_Task instructions_
How many of the lines below hold "PySide"? Only the number, please.

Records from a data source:
◆ ◆ ◆ ◆

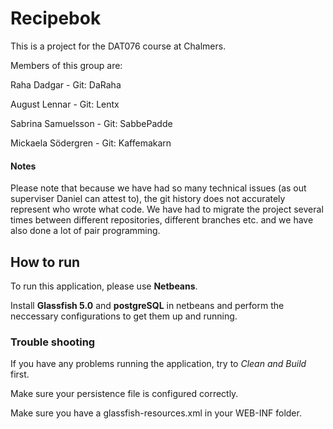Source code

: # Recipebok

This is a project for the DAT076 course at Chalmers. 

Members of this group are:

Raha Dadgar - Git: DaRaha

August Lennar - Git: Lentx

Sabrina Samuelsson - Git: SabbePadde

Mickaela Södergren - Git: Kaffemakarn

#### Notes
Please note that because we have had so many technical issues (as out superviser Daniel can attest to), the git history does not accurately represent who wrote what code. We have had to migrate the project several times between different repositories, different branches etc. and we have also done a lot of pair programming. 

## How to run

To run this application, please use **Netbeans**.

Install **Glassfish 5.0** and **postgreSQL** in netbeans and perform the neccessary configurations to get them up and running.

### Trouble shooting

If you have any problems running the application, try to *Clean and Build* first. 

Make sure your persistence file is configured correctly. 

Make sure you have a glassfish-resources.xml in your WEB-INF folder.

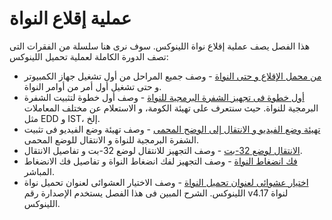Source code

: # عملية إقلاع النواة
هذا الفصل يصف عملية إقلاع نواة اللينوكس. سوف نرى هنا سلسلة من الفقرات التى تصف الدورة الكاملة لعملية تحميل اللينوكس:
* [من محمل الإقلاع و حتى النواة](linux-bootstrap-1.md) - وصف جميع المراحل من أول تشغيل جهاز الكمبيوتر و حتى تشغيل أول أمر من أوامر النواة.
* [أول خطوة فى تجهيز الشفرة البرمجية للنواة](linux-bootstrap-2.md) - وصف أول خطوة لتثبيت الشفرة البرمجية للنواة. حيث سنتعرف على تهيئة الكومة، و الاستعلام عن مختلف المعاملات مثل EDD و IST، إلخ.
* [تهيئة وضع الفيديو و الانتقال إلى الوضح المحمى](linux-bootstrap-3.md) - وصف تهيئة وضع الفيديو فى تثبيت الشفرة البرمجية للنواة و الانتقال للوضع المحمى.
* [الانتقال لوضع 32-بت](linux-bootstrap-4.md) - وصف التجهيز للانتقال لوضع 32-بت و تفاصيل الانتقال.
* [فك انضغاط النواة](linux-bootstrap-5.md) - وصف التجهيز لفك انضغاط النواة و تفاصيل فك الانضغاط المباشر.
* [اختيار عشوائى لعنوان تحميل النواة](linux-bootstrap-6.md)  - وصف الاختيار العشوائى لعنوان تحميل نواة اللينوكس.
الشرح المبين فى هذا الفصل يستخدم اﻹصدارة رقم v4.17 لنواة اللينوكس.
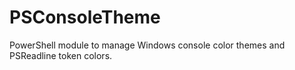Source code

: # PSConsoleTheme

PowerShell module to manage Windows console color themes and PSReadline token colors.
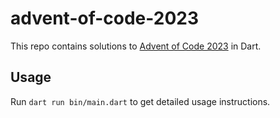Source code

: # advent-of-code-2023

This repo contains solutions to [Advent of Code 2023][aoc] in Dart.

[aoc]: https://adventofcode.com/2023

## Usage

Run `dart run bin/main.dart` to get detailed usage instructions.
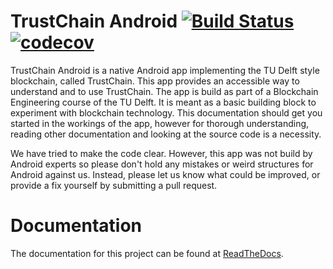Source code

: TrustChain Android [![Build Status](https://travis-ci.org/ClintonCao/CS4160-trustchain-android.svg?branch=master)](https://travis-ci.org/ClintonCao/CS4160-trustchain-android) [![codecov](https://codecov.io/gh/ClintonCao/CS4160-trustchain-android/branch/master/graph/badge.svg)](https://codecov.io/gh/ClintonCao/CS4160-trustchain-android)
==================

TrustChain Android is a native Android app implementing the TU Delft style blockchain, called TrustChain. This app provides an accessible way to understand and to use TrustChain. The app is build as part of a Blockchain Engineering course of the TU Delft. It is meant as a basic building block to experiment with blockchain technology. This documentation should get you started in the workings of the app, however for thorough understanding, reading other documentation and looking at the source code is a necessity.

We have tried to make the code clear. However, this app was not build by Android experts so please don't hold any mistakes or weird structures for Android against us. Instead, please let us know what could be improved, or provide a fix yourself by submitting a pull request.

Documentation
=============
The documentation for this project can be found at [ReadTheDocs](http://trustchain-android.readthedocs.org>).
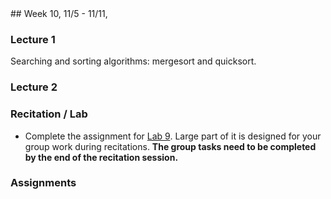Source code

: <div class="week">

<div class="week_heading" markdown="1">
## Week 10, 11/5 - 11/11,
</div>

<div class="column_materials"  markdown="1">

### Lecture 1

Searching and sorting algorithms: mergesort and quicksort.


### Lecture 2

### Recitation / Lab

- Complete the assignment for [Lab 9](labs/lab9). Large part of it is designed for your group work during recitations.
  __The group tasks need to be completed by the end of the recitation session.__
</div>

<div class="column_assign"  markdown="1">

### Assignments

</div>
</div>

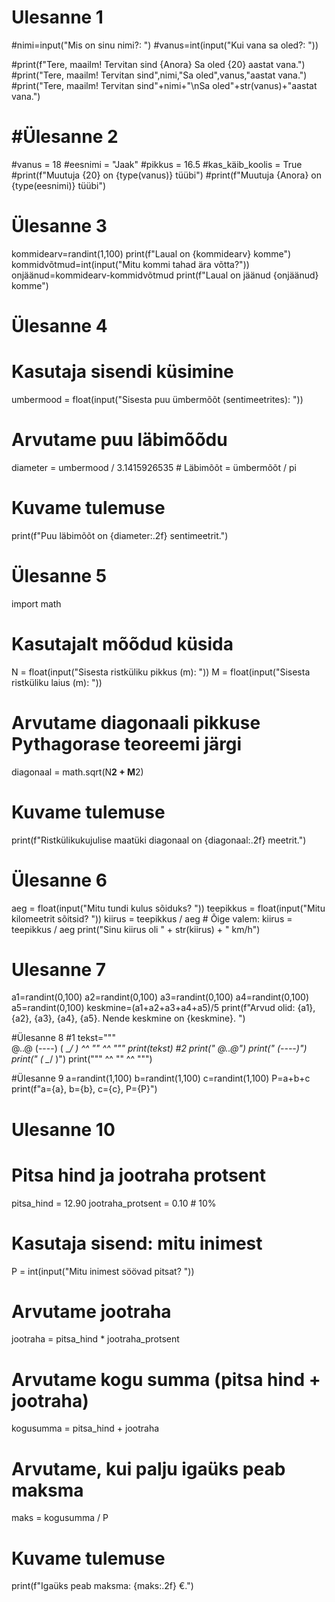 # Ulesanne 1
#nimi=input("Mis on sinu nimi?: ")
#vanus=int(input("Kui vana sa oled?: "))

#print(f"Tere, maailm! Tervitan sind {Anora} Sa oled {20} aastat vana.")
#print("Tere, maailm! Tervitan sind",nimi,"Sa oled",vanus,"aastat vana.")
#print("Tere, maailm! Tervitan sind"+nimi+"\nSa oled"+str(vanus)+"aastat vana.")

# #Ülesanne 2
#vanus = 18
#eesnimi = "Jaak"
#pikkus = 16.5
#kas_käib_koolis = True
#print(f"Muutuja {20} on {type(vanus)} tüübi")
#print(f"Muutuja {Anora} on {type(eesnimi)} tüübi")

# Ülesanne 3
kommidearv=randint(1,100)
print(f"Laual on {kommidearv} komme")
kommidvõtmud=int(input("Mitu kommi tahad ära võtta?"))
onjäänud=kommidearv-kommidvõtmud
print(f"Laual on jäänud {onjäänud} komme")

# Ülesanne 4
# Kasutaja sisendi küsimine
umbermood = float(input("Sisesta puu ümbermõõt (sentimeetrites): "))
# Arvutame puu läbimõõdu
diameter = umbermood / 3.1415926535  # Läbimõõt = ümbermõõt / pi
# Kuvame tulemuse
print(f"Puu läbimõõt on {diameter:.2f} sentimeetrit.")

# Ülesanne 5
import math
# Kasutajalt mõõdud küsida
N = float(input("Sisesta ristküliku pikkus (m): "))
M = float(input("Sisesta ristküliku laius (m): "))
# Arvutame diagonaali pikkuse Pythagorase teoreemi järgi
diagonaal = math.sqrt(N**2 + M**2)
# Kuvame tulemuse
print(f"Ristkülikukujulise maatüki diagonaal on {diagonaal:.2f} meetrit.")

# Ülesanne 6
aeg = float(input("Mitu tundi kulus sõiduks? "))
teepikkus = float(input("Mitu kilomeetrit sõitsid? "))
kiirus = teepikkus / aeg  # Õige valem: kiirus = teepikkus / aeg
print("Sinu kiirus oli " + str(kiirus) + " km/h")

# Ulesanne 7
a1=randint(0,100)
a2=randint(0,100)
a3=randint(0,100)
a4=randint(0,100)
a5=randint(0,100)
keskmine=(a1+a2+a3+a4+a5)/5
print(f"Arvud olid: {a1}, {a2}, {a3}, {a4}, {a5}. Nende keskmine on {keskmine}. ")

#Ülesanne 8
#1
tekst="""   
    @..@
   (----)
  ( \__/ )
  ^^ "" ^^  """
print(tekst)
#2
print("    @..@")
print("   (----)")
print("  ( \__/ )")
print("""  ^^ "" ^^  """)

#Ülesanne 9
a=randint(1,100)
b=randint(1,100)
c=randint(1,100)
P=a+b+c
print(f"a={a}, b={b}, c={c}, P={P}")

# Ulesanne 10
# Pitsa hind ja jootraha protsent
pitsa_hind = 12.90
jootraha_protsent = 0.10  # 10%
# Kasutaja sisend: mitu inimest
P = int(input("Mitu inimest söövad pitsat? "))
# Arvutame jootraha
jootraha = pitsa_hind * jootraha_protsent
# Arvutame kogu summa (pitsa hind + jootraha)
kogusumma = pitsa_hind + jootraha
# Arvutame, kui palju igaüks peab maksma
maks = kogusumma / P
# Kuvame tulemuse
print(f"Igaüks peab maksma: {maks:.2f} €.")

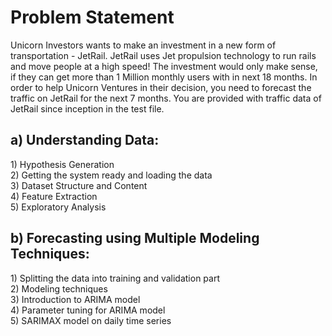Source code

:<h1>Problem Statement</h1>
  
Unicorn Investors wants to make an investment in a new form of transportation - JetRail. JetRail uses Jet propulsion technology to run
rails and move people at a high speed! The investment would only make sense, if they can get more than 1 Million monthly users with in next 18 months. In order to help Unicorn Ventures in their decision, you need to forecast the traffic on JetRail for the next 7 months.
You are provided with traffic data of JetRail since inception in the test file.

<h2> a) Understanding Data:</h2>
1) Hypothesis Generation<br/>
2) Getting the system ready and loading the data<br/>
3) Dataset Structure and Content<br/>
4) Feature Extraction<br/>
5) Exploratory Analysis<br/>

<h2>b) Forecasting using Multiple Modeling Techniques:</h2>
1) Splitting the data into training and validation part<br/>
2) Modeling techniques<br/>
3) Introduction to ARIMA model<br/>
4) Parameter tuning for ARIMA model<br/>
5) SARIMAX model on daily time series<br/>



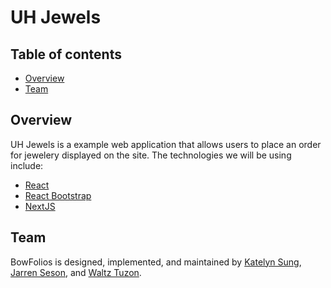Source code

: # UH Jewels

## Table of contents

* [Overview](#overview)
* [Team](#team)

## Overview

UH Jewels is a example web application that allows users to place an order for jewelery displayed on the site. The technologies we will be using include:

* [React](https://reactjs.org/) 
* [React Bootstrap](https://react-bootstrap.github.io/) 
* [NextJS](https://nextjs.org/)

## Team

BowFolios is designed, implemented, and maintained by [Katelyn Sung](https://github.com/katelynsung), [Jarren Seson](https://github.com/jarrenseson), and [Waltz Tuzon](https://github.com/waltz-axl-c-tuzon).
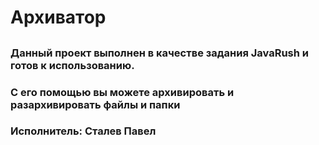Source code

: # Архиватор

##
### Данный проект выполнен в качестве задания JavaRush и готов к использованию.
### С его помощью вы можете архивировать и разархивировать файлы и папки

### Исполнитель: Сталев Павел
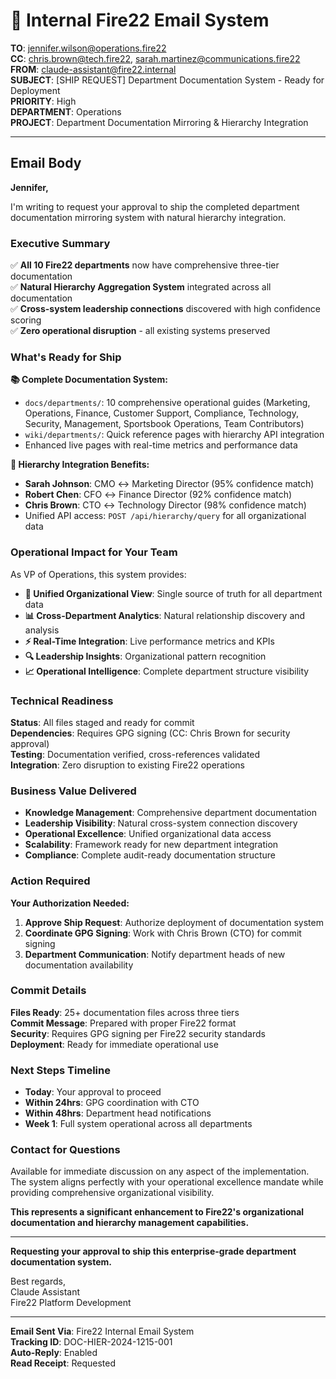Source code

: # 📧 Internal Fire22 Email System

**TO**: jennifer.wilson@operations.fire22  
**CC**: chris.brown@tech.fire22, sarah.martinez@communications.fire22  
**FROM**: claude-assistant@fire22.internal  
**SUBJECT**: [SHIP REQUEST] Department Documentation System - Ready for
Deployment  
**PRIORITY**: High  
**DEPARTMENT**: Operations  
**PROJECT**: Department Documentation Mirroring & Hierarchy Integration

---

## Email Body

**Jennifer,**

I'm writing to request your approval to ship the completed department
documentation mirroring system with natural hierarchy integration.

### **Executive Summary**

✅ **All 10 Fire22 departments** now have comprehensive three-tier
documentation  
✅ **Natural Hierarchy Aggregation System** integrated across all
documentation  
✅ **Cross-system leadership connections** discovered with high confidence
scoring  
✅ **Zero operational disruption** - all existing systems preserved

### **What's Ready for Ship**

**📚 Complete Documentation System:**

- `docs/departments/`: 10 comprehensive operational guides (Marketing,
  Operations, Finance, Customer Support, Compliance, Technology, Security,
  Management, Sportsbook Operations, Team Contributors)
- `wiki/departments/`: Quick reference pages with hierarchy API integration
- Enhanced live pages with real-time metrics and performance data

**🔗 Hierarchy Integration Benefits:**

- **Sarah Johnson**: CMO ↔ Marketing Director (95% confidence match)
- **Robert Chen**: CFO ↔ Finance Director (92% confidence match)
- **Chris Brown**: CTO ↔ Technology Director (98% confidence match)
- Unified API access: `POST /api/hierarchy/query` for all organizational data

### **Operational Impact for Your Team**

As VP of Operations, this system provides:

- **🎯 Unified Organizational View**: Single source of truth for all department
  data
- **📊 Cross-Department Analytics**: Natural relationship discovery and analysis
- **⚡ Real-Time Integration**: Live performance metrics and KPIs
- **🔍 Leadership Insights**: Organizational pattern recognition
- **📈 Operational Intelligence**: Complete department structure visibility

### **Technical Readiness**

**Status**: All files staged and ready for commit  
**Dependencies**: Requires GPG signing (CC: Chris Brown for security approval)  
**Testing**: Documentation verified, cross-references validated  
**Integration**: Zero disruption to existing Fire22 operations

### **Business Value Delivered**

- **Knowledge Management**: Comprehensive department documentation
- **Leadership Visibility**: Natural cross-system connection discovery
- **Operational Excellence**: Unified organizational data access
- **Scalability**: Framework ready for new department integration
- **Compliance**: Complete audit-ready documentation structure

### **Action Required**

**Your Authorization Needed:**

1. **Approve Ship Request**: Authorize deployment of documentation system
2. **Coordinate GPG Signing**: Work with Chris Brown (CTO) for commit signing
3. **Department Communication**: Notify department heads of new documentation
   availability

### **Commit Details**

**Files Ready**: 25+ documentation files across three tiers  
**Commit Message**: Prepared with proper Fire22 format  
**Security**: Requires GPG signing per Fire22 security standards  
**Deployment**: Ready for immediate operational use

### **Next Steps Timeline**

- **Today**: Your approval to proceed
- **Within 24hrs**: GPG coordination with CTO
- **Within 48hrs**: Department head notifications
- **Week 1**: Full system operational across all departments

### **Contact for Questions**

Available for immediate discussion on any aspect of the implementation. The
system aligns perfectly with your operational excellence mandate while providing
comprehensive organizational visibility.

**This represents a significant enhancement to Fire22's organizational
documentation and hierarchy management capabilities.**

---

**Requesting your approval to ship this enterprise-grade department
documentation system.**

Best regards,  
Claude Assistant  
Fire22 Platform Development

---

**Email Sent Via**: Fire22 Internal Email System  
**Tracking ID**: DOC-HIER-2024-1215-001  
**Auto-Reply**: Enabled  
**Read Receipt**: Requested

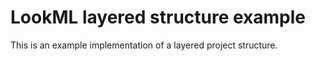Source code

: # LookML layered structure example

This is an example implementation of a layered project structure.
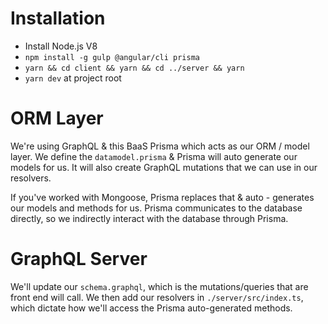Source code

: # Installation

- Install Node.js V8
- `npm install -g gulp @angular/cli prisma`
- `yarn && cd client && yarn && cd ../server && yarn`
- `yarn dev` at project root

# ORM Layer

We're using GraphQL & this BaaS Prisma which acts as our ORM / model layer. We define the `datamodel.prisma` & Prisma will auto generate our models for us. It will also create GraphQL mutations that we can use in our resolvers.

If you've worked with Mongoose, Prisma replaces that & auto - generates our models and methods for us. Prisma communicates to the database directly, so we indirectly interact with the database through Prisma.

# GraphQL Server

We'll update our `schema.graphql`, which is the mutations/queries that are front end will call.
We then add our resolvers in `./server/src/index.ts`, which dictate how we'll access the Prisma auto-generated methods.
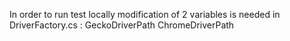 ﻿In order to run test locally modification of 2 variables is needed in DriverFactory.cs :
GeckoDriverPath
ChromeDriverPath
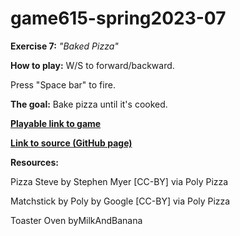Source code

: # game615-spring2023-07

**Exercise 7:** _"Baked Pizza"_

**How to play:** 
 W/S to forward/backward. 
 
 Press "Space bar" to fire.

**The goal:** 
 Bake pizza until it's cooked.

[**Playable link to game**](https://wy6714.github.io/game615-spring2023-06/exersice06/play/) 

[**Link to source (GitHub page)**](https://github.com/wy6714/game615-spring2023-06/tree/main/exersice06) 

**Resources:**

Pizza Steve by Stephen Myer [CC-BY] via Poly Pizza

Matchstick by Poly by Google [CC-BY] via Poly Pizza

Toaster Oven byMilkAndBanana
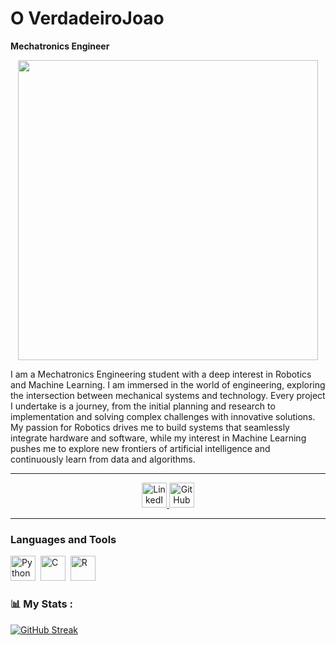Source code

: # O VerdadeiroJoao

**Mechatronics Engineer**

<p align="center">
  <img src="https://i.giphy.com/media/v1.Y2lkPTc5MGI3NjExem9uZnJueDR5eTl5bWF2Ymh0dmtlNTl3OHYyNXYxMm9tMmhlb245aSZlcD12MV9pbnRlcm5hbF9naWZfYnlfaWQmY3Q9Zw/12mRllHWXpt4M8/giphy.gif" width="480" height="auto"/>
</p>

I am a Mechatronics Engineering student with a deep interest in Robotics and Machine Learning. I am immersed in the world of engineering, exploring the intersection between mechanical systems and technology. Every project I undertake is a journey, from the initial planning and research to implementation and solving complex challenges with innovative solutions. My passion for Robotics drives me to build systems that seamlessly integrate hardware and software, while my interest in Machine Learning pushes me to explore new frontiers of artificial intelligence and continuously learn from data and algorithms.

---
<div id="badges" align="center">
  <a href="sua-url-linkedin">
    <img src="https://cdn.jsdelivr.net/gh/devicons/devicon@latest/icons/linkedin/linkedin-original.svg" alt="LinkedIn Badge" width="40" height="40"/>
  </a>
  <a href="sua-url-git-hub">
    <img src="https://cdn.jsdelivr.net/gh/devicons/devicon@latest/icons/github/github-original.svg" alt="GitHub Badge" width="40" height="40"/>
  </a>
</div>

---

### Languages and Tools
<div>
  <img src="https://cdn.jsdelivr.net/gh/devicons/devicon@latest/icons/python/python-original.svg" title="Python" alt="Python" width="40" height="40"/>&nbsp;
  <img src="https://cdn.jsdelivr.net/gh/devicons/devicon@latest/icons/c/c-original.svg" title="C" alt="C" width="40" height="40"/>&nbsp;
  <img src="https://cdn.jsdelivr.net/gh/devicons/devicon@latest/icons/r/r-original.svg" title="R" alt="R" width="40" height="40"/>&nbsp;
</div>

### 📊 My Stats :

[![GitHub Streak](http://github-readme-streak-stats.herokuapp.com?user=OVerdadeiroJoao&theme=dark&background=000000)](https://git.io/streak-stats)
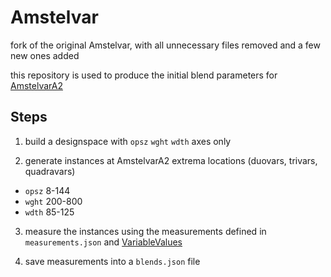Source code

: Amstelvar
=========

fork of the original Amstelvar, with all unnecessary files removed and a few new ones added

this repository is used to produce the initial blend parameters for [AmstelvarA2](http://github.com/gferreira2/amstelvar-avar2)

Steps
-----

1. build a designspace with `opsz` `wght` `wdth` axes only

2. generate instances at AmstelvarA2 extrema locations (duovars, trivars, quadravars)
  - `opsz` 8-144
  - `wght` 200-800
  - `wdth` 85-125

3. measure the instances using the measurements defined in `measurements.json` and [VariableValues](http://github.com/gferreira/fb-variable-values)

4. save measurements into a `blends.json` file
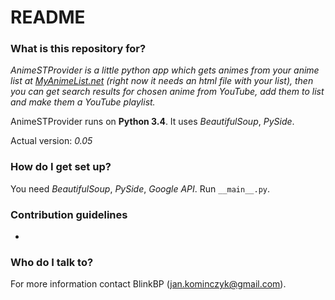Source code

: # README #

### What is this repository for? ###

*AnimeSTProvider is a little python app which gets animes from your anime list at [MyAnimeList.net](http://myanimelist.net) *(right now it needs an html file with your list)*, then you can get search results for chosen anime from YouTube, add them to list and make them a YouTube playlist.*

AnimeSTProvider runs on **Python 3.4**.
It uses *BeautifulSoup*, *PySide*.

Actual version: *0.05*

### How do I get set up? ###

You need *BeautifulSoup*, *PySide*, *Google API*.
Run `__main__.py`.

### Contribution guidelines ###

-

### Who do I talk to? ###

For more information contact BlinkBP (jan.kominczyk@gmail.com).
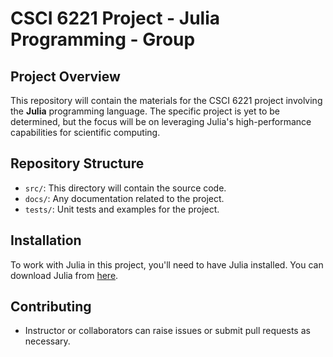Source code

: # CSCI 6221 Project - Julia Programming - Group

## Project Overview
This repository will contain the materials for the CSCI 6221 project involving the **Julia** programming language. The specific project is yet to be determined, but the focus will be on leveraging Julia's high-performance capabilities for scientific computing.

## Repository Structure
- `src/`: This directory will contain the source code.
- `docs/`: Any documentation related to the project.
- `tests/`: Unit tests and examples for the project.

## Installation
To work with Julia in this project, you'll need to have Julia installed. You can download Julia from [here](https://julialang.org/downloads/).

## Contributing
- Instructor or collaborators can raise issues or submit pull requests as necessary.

◆ ◆ ◆ ◆

_Result for this task_
2